Fighter: Congresswoman Martha McSally MPP 1990, defiant, pragmatic, and in Congress (2024)

By Robert O’Neill

Summer 2017

MARTHA McSALLY MPP 1990 was working in Europe when she learned that a special election had been called in her home district when Gabrielle Giffords resigned from her congressional seat a year after an attempt on her life. The announcement came on a Sunday evening. By Thursday, McSally, a former Air Force pilot, had made calls back home to begin lining up support and was buying a plane ticket to the United States to see whether she was electable and could organize quickly enough in the 90 days before the election. Most important, she wanted to understand whether she felt called to run for office.

A few days later, McSally woke up early in her hometown of Tucson, Arizona, and in the predawn light contemplated her sense that she could help make a difference and that she could not simply stand there and criticize what she saw as the country’s problems without trying to fix them. By 6 a.m., before she’d even had her first meeting to discuss the plausibility of a run, she had written her boss at the George C. Marshall Center in Germany, where she was a national security professor, to tender her resignation. She had made her decision: She was going to run. McSally would lose that first election in the primaries, run again, and win the district by a mere 167 votes two years later in 2014.

It was perhaps a neat summing up of a complicated character: purpose-driven, unable to resist forward progress, and with a defiant streak a mile wide.

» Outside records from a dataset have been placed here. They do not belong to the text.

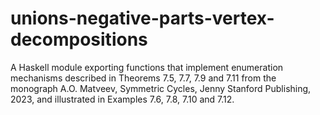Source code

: # unions-negative-parts-vertex-decompositions
A Haskell module exporting functions that implement enumeration mechanisms described in Theorems 7.5, 7.7, 7.9 and 7.11 from the  monograph A.O. Matveev, Symmetric Cycles, Jenny Stanford Publishing, 2023, and illustrated in Examples 7.6, 7.8, 7.10 and 7.12.

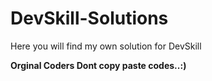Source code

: # DevSkill-Solutions
Here you will find my own solution for DevSkill

**Orginal Coders Dont copy paste codes..:)**
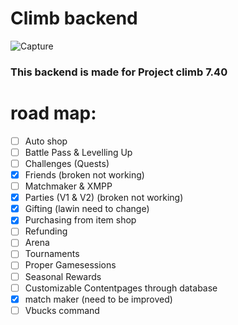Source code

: # Climb backend

![Capture](https://media.wired.com/photos/5c09c3bbfa3dea2cee98ea46/master/pass/fortnite_plane-FA.jpg)

### This backend is made for Project climb 7.40

# road map:

- [ ] Auto shop
- [ ] Battle Pass & Levelling Up
- [ ] Challenges (Quests)
- [x] Friends (broken not working)
- [ ] Matchmaker & XMPP
- [x] Parties (V1 & V2) (broken not working)
- [x] Gifting (lawin need to change)
- [x] Purchasing from item shop
- [ ] Refunding
- [ ] Arena
- [ ] Tournaments
- [ ] Proper Gamesessions
- [ ] Seasonal Rewards
- [ ] Customizable Contentpages through database
- [x] match maker (need to be improved)
- [ ] Vbucks command
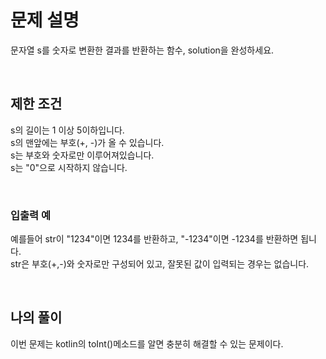 # 문제 설명
문자열 s를 숫자로 변환한 결과를 반환하는 함수, solution을 완성하세요.

<br>

## 제한 조건
s의 길이는 1 이상 5이하입니다.<br>
s의 맨앞에는 부호(+, -)가 올 수 있습니다.<br>
s는 부호와 숫자로만 이루어져있습니다.<br>
s는 "0"으로 시작하지 않습니다.

<br>

### 입출력 예
예를들어 str이 "1234"이면 1234를 반환하고, "-1234"이면 -1234를 반환하면 됩니다.<br>
str은 부호(+,-)와 숫자로만 구성되어 있고, 잘못된 값이 입력되는 경우는 없습니다.

<br>

## 나의 풀이
이번 문제는 kotlin의 toInt()메소드를 알면 충분히 해결할 수 있는 문제이다.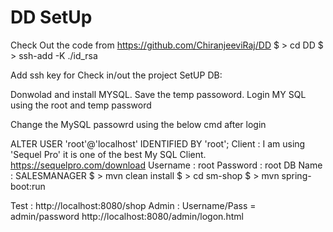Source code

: # DD SetUp
Check Out the code from 
https://github.com/ChiranjeeviRaj/DD
$ > cd DD
$ > ssh-add -K ./id_rsa

Add ssh key for Check in/out the project 
SetUP DB:

Donwolad and install MYSQL.
Save the temp passoword.
Login MY SQL using the root and temp password

Change the MySQL passowrd using the below cmd after login

ALTER USER 'root'@'localhost' IDENTIFIED BY 'root';
Client : I am using 'Sequel Pro' it is one of the best My SQL Client.
https://sequelpro.com/download
Username : root
Password : root
DB Name : SALESMANAGER
$ > mvn clean install
$ > cd sm-shop
$ > mvn spring-boot:run

Test : http://localhost:8080/shop
Admin : Username/Pass = admin/password
http://localhost:8080/admin/logon.html

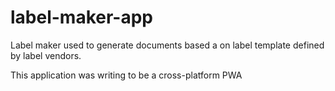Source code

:# label-maker-app
Label maker used to generate documents based a on label template defined by label vendors.

This application was writing to be a cross-platform PWA
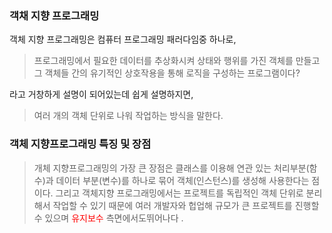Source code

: ### 객채 지향 프로그래밍

객체 지향 프로그래밍은 컴퓨터 프로그래밍 패러다임중 하나로,

> 프로그래밍에서 필요한 데이터를 추상화시켜 상태와 행위를 가진 객체를 만들고 그 객체들 간의 유기적인 상호작용을 통해 로직을 구성하는 프로그램이다?

라고 거창하게 설명이 되어있는데 쉽게 설명하지면,

> 여러 개의 객체 단위로 나워 작업하는 방식을 말한다.

### 객체 지향프로그래밍 특징 및 장점

> 개체 지향프로그래밍의 가장 큰 장점은 클래스를 이용해 연관 있는 처리부분(함수)과 데이터 부분(변수)를 하나로 묶어 객체(인스턴스)를 생성해 사용한다는 점이다.
> 그리고 객체지향 프로그래밍에서는 프로젝트를 독립적인 객체 단위로 분리해서 작업할 수 있기 때문에 여러 개발자와 헙업해 규모가 큰 프로젝트를 진행할 수 있으며 <span style="color:red">유지보수 </span> 측면에서도뛰어나다 .
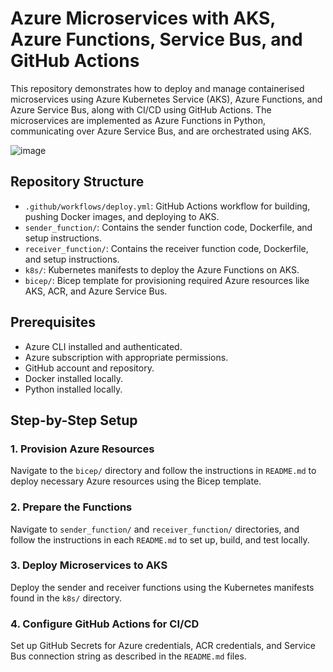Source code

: # Azure Microservices with AKS, Azure Functions, Service Bus, and GitHub Actions

This repository demonstrates how to deploy and manage containerised microservices using Azure Kubernetes Service (AKS), Azure Functions, and Azure Service Bus, along with CI/CD using GitHub Actions. The microservices are implemented as Azure Functions in Python, communicating over Azure Service Bus, and are orchestrated using AKS.

![image](https://github.com/user-attachments/assets/c0eb6c58-8d17-4ce0-8244-cffb6b185b2e)



## Repository Structure

- `.github/workflows/deploy.yml`: GitHub Actions workflow for building, pushing Docker images, and deploying to AKS.
- `sender_function/`: Contains the sender function code, Dockerfile, and setup instructions.
- `receiver_function/`: Contains the receiver function code, Dockerfile, and setup instructions.
- `k8s/`: Kubernetes manifests to deploy the Azure Functions on AKS.
- `bicep/`: Bicep template for provisioning required Azure resources like AKS, ACR, and Azure Service Bus.
  

## Prerequisites

- Azure CLI installed and authenticated.
- Azure subscription with appropriate permissions.
- GitHub account and repository.
- Docker installed locally.
- Python installed locally.

## Step-by-Step Setup

### 1. Provision Azure Resources

Navigate to the `bicep/` directory and follow the instructions in `README.md` to deploy necessary Azure resources using the Bicep template.

### 2. Prepare the Functions

Navigate to `sender_function/` and `receiver_function/` directories, and follow the instructions in each `README.md` to set up, build, and test locally.

### 3. Deploy Microservices to AKS

Deploy the sender and receiver functions using the Kubernetes manifests found in the `k8s/` directory.

### 4. Configure GitHub Actions for CI/CD

Set up GitHub Secrets for Azure credentials, ACR credentials, and Service Bus connection string as described in the `README.md` files.
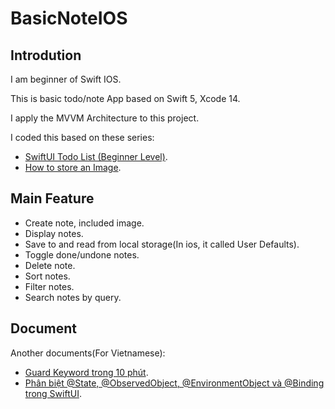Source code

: # BasicNoteIOS
## Introdution
I am beginner of Swift IOS.

This is basic todo/note App based on Swift 5, Xcode 14. 

I apply the MVVM Architecture to this project.

I coded this based on these series:
* [SwiftUI Todo List (Beginner Level)](https://www.youtube.com/watch?v=wEf1YS4vyW8&list=PLwvDm4VfkdpheGqemblOIA7v3oq0MS30i&index=1).
* [How to store an Image](https://www.youtube.com/watch?v=y3LofRLPUM8).

## Main Feature
* Create note, included image.
* Display notes.
* Save to and read from local storage(In ios, it called User Defaults).
* Toggle done/undone notes.
* Delete note.
* Sort notes.
* Filter notes.
* Search notes by query.

## Document
Another documents(For Vietnamese):
* [Guard Keyword trong 10 phút](https://fxstudio.dev/guard-keyword-trong-10-phut/).
* [Phân biệt @State, @ObservedObject, @EnvironmentObject và @Binding trong SwiftUI](https://viblo.asia/p/phan-biet-atstate-atobservedobject-atenvironmentobject-va-atbinding-trong-swiftui-Do754Pe45M6).
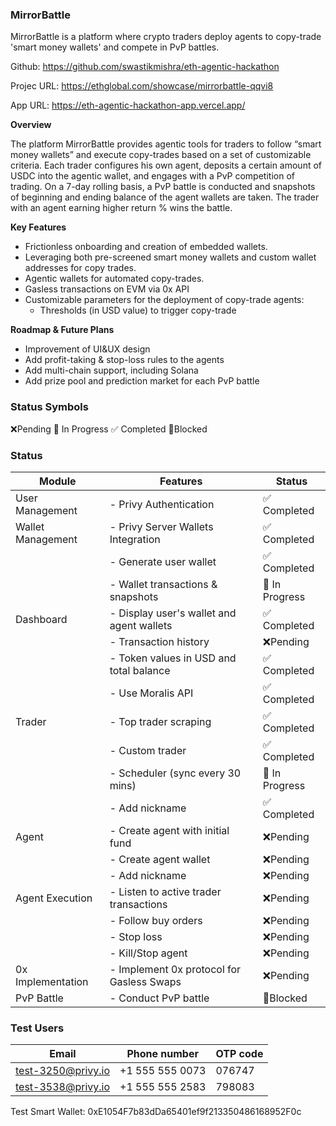 
### MirrorBattle

MirrorBattle is a platform where crypto traders deploy agents to copy-trade 'smart money wallets' and compete in PvP battles.

Github: https://github.com/swastikmishra/eth-agentic-hackathon

Projec URL: https://ethglobal.com/showcase/mirrorbattle-qqvi8

App URL: https://eth-agentic-hackathon-app.vercel.app/

**Overview**

The platform MirrorBattle provides agentic tools for traders to follow “smart money wallets” and execute copy-trades based on a set of customizable criteria. Each trader configures his own agent, deposits a certain amount of USDC into the agentic wallet, and engages with a PvP competition of trading. On a 7-day rolling basis, a PvP battle is conducted and snapshots of beginning and ending balance of the agent wallets are taken. The trader with an agent earning higher return % wins the battle.

**Key Features**

* Frictionless onboarding and creation of embedded wallets. 
* Leveraging both pre-screened smart money wallets and custom wallet addresses for copy trades.
* Agentic wallets for automated copy-trades. 
* Gasless transactions on EVM via 0x API
* Customizable parameters for the deployment of copy-trade agents:
	* Thresholds (in USD value) to trigger copy-trade

**Roadmap & Future Plans**

* Improvement of UI&UX design
* Add profit-taking & stop-loss rules to the agents 
* Add multi-chain support, including Solana
* Add prize pool and prediction market for each PvP battle


### Status Symbols

❌Pending
🔄 In Progress
✅ Completed
🚫Blocked

### Status

| Module            | Features                                  | Status         |
| ----------------- | ----------------------------------------- | -------------- |
| User Management   | - Privy Authentication                    | ✅ Completed   |
| Wallet Management | - Privy Server Wallets Integration        | ✅ Completed   |
|                   | - Generate user wallet                    | ✅ Completed   |
|                   | - Wallet transactions & snapshots         | 🔄 In Progress |
| Dashboard         | - Display user's wallet and agent wallets | ✅ Completed   |
|                   | - Transaction history                     | ❌Pending      |
|                   | - Token values in USD and total balance   | ✅ Completed   |
|                   | - Use Moralis API                         | ✅ Completed   |
| Trader            | - Top trader scraping                     | ✅ Completed   |
|                   | - Custom trader                           | ✅ Completed   |
|                   | - Scheduler (sync every 30 mins)          | 🔄 In Progress |
|                   | - Add nickname                            | ✅ Completed   |
| Agent             | - Create agent with initial fund          | ❌Pending      |
|                   | - Create agent wallet                     | ❌Pending      |
|                   | - Add nickname                            | ❌Pending      |
| Agent Execution   | - Listen to active trader transactions    | ❌Pending      |
|                   | - Follow buy orders                       | ❌Pending      |
|                   | - Stop loss                               | ❌Pending      |
|                   | - Kill/Stop agent                         | ❌Pending      |
| 0x Implementation | - Implement 0x protocol for Gasless Swaps | ❌Pending      |
| PvP Battle        | - Conduct PvP battle                      | 🚫Blocked      |

### Test Users

| Email              | Phone number    | OTP code |
| ------------------ | --------------- | -------- |
| test-3250@privy.io | +1 555 555 0073 | 076747   |
| test-3538@privy.io | +1 555 555 2583 | 798083   |

Test Smart Wallet: 0xE1054F7b83dDa65401ef9f213350486168952F0c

McSally is now serving her second term in Congress representing Arizona’s 2nd District, a pragmatist and policy wonk navigating a political landscape strewn with partisanship and zero-sum calculations.

Fighter: Congresswoman Martha McSally MPP 1990, defiant, pragmatic, and in Congress (1)

“I’m not an impulsive person, but I am a person of conviction,” McSally says. “When I feel something brewing in my gut, in my spirit...oftentimes I can’t turn it off, and then I have to act on it.”

It’s what drove McSally, a retired Air Force colonel, to become the first U.S. female pilot to fly in combat. It’s what drove her on a years-long effort to force the Pentagon to change a policy governing the behavior of female service members abroad. And it’s what drove her, despite an aversion to politics, to jump into the arena and try to effect change.

McSally started out wanting to be a doctor. She guesses that might have had something to do with her father’s dying at a young age, when McSally was just 12. A lot of things had something to do with that, McSally says, including the example her mother set, returning to school to train to become a nurse so she could provide for the large family.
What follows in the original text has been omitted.